Listed entries:
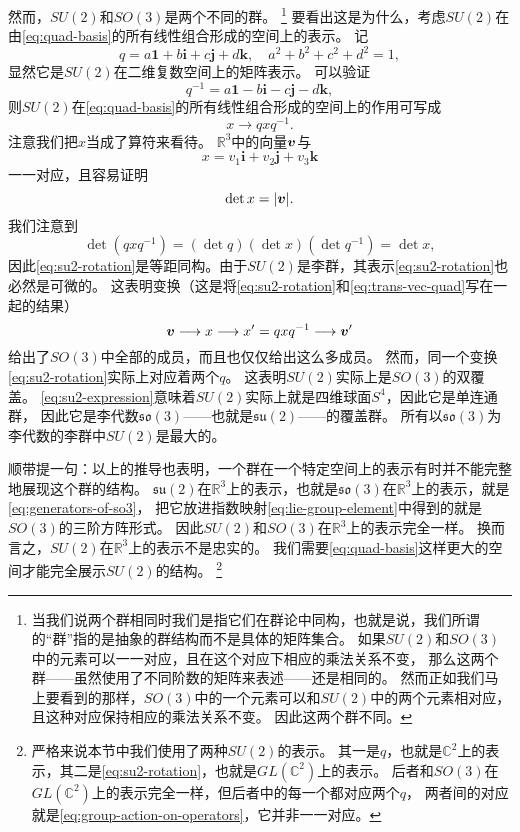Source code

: \documentclass[hyperref, UTF8, a4paper]{ctexart}
\newcommand*{\reals}{\mathbb{R}}
\newcommand*{\complexes}{\mathbb{C}}
\begin{document}
然而，$SU(2)$和$SO(3)$是两个不同的群。%
\footnote{当我们说两个群相同时我们是指它们在群论中同构，也就是说，我们所谓的“群”指的是抽象的群结构而不是具体的矩阵集合。
如果$SU(2)$和$SO(3)$中的元素可以一一对应，且在这个对应下相应的乘法关系不变，
那么这两个群——虽然使用了不同阶数的矩阵来表述——还是相同的。
然而正如我们马上要看到的那样，$SO(3)$中的一个元素可以和$SU(2)$中的两个元素相对应，且这种对应保持相应的乘法关系不变。
因此这两个群不同。}%
要看出这是为什么，考虑$SU(2)$在由\eqref{eq:quad-basis}的所有线性组合形成的空间上的表示。
记
\[
    q = a \mathbf{1} + b \mathbf{i} + c \mathbf{j} + d \mathbf{k}, \quad a^2 + b^2 + c^2 + d^2 = 1,
\]
显然它是$SU(2)$在二维复数空间上的矩阵表示。
可以验证
\[
    q^{-1} = a \mathbf{1} - b \mathbf{i} - c \mathbf{j} - d \mathbf{k},
\]
则$SU(2)$在\eqref{eq:quad-basis}的所有线性组合形成的空间上的作用可写成
\begin{equation}
    x \longrightarrow q x q^{-1}.
    \label{eq:su2-rotation}
\end{equation}
注意我们把$x$当成了算符来看待。
$\reals^3$中的向量$\vb*{v}$与
\begin{equation}
    x = v_1 \mathbf{i} + v_2 \mathbf{j} + v_3 \mathbf{k}
    \label{eq:trans-vec-quad}
\end{equation}
一一对应，且容易证明
\[
    \det x = \abs{\vb*{v}}.
\]
我们注意到
\[
    \det (q x q^{-1}) = (\det q) (\det x) (\det q^{-1}) = \det x,
\]
因此\eqref{eq:su2-rotation}是等距同构。由于$SU(2)$是李群，其表示\eqref{eq:su2-rotation}也必然是可微的。
这表明变换（这是将\eqref{eq:su2-rotation}和\eqref{eq:trans-vec-quad}写在一起的结果）
\[
    \vb*{v} \longrightarrow x \longrightarrow x' = q x q^{-1} \longrightarrow \vb*{v}'
\]
给出了$SO(3)$中全部的成员，而且也仅仅给出这么多成员。
然而，同一个变换\eqref{eq:su2-rotation}实际上对应着两个$q$。
这表明$SU(2)$实际上是$SO(3)$的双覆盖。
\eqref{eq:su2-expression}意味着$SU(2)$实际上就是四维球面$S^4$，因此它是单连通群，
因此它是李代数$\mathfrak{so}(3)$——也就是$\mathfrak{su}(2)$——的覆盖群。
所有以$\mathfrak{so}(3)$为李代数的李群中$SU(2)$是最大的。

顺带提一句：以上的推导也表明，一个群在一个特定空间上的表示有时并不能完整地展现这个群的结构。
$\mathfrak{su}(2)$在$\reals^3$上的表示，也就是$\mathfrak{so}(3)$在$\reals^3$上的表示，就是\eqref{eq:generators-of-so3}，
把它放进指数映射\eqref{eq:lie-group-element}中得到的就是$SO(3)$的三阶方阵形式。
因此$SU(2)$和$SO(3)$在$\reals^3$上的表示完全一样。
换而言之，$SU(2)$在$\reals^3$上的表示不是忠实的。
我们需要\eqref{eq:quad-basis}这样更大的空间才能完全展示$SU(2)$的结构。%
\footnote{严格来说本节中我们使用了两种$SU(2)$的表示。
其一是$q$，也就是$\complexes^2$上的表示，其二是\eqref{eq:su2-rotation}，也就是$GL(\complexes^2)$上的表示。
后者和$SO(3)$在$GL(\complexes^2)$上的表示完全一样，但后者中的每一个都对应两个$q$，
两者间的对应就是\eqref{eq:group-action-on-operators}，它并非一一对应。}
\end{document}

Problem description:
The entries must be repeated exactly. Leave the images out.

Written reply:
Source code

: \documentclass[hyperref, UTF8, a4paper]{ctexart}
\newcommand*{\reals}{\mathbb{R}}
\newcommand*{\complexes}{\mathbb{C}}
\begin{document}
然而，$SU(2)$和$SO(3)$是两个不同的群。%
\footnote{当我们说两个群相同时我们是指它们在群论中同构，也就是说，我们所谓的“群”指的是抽象的群结构而不是具体的矩阵集合。
如果$SU(2)$和$SO(3)$中的元素可以一一对应，且在这个对应下相应的乘法关系不变，
那么这两个群——虽然使用了不同阶数的矩阵来表述——还是相同的。
然而正如我们马上要看到的那样，$SO(3)$中的一个元素可以和$SU(2)$中的两个元素相对应，且这种对应保持相应的乘法关系不变。
因此这两个群不同。}%
要看出这是为什么，考虑$SU(2)$在由\eqref{eq:quad-basis}的所有线性组合形成的空间上的表示。
记
\[
    q = a \mathbf{1} + b \mathbf{i} + c \mathbf{j} + d \mathbf{k}, \quad a^2 + b^2 + c^2 + d^2 = 1,
\]
显然它是$SU(2)$在二维复数空间上的矩阵表示。
可以验证
\[
    q^{-1} = a \mathbf{1} - b \mathbf{i} - c \mathbf{j} - d \mathbf{k},
\]
则$SU(2)$在\eqref{eq:quad-basis}的所有线性组合形成的空间上的作用可写成
\begin{equation}
    x \longrightarrow q x q^{-1}.
    \label{eq:su2-rotation}
\end{equation}
注意我们把$x$当成了算符来看待。
$\reals^3$中的向量$\vb*{v}$与
\begin{equation}
    x = v_1 \mathbf{i} + v_2 \mathbf{j} + v_3 \mathbf{k}
    \label{eq:trans-vec-quad}
\end{equation}
一一对应，且容易证明
\[
    \det x = \abs{\vb*{v}}.
\]
我们注意到
\[
    \det (q x q^{-1}) = (\det q) (\det x) (\det q^{-1}) = \det x,
\]
因此\eqref{eq:su2-rotation}是等距同构。由于$SU(2)$是李群，其表示\eqref{eq:su2-rotation}也必然是可微的。
这表明变换（这是将\eqref{eq:su2-rotation}和\eqref{eq:trans-vec-quad}写在一起的结果）
\[
    \vb*{v} \longrightarrow x \longrightarrow x' = q x q^{-1} \longrightarrow \vb*{v}'
\]
给出了$SO(3)$中全部的成员，而且也仅仅给出这么多成员。
然而，同一个变换\eqref{eq:su2-rotation}实际上对应着两个$q$。
这表明$SU(2)$实际上是$SO(3)$的双覆盖。
\eqref{eq:su2-expression}意味着$SU(2)$实际上就是四维球面$S^4$，因此它是单连通群，
因此它是李代数$\mathfrak{so}(3)$——也就是$\mathfrak{su}(2)$——的覆盖群。
所有以$\mathfrak{so}(3)$为李代数的李群中$SU(2)$是最大的。

顺带提一句：以上的推导也表明，一个群在一个特定空间上的表示有时并不能完整地展现这个群的结构。
$\mathfrak{su}(2)$在$\reals^3$上的表示，也就是$\mathfrak{so}(3)$在$\reals^3$上的表示，就是\eqref{eq:generators-of-so3}，
把它放进指数映射\eqref{eq:lie-group-element}中得到的就是$SO(3)$的三阶方阵形式。
因此$SU(2)$和$SO(3)$在$\reals^3$上的表示完全一样。
换而言之，$SU(2)$在$\reals^3$上的表示不是忠实的。
我们需要\eqref{eq:quad-basis}这样更大的空间才能完全展示$SU(2)$的结构。%
\footnote{严格来说本节中我们使用了两种$SU(2)$的表示。
其一是$q$，也就是$\complexes^2$上的表示，其二是\eqref{eq:su2-rotation}，也就是$GL(\complexes^2)$上的表示。
后者和$SO(3)$在$GL(\complexes^2)$上的表示完全一样，但后者中的每一个都对应两个$q$，
两者间的对应就是\eqref{eq:group-action-on-operators}，它并非一一对应。}
\end{document}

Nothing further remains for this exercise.